**Available data**:

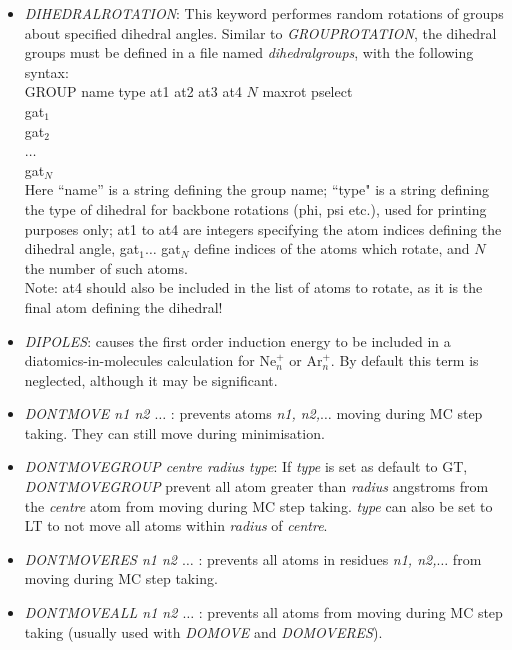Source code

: \documentclass[12pt,a4paper,dvips]{article}
\begin{document}
\begin{itemize}
\item {\it DIHEDRALROTATION}: This keyword performes random rotations of groups about specified dihedral angles. Similar to {\it GROUPROTATION}, the dihedral groups must be defined in a file named {\it dihedralgroups}, with the following syntax:\\
GROUP name type at1 at2 at3 at4 $N$ maxrot pselect\\
gat$_1$\\
gat$_2$\\
$\ldots$\\
gat$_N$\\
Here ``name'' is a string defining the group name; ``type" is a string defining the type of dihedral for backbone rotations (phi, psi etc.), used for printing purposes only; at1 to at4 are integers specifying the atom indices defining the dihedral angle, gat$_1 \ldots$ gat$_N$ define indices of the atoms which rotate, and $N$ the number of such atoms.\\
Note: at4 should also be included in the list of atoms to rotate, as it is the final atom defining the dihedral!

\item {\it DIPOLES\/}: causes the first order induction energy to be included
in a diatomics-in-molecules calculation for Ne$^+_n$ or Ar$^+_n$. By default this
term is neglected, although it may be significant.

\item {\it DONTMOVE n1 n2 $\ldots$ \/}: prevents atoms {\it n1, n2,$\ldots$} moving during MC step taking. They can still move during minimisation.

\item {\it DONTMOVEGROUP centre radius type\/}: If {\it type} is set as default to {\textrm GT}, {\it DONTMOVEGROUP\/} prevent all atom greater than {\it radius} angstroms from the {\it centre} atom from moving during MC step taking. {\it type} can also be set to LT to not move all atoms within {\it radius} of {\it centre}.

\item {\it DONTMOVERES n1 n2 $\ldots$ \/}: prevents all atoms in residues {\it n1, n2,$\ldots$} from moving during MC step taking.

\item {\it DONTMOVEALL n1 n2 $\ldots$ \/}: prevents all atoms from moving during MC step taking (usually used with {\it DOMOVE} and {\it DOMOVERES}). 


\end{itemize}
\end{document}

**Your goal**:
Transcribe every line from the records above without alteration, and leave out the images.

**Expected output**:
Source code

: \documentclass[12pt,a4paper,dvips]{article}
\begin{document}
\begin{itemize}
\item {\it DIHEDRALROTATION}: This keyword performes random rotations of groups about specified dihedral angles. Similar to {\it GROUPROTATION}, the dihedral groups must be defined in a file named {\it dihedralgroups}, with the following syntax:\\
GROUP name type at1 at2 at3 at4 $N$ maxrot pselect\\
gat$_1$\\
gat$_2$\\
$\ldots$\\
gat$_N$\\
Here ``name'' is a string defining the group name; ``type" is a string defining the type of dihedral for backbone rotations (phi, psi etc.), used for printing purposes only; at1 to at4 are integers specifying the atom indices defining the dihedral angle, gat$_1 \ldots$ gat$_N$ define indices of the atoms which rotate, and $N$ the number of such atoms.\\
Note: at4 should also be included in the list of atoms to rotate, as it is the final atom defining the dihedral!

\item {\it DIPOLES\/}: causes the first order induction energy to be included
in a diatomics-in-molecules calculation for Ne$^+_n$ or Ar$^+_n$. By default this
term is neglected, although it may be significant.

\item {\it DONTMOVE n1 n2 $\ldots$ \/}: prevents atoms {\it n1, n2,$\ldots$} moving during MC step taking. They can still move during minimisation.

\item {\it DONTMOVEGROUP centre radius type\/}: If {\it type} is set as default to {\textrm GT}, {\it DONTMOVEGROUP\/} prevent all atom greater than {\it radius} angstroms from the {\it centre} atom from moving during MC step taking. {\it type} can also be set to LT to not move all atoms within {\it radius} of {\it centre}.

\item {\it DONTMOVERES n1 n2 $\ldots$ \/}: prevents all atoms in residues {\it n1, n2,$\ldots$} from moving during MC step taking.

\item {\it DONTMOVEALL n1 n2 $\ldots$ \/}: prevents all atoms from moving during MC step taking (usually used with {\it DOMOVE} and {\it DOMOVERES}). 


\end{itemize}
\end{document}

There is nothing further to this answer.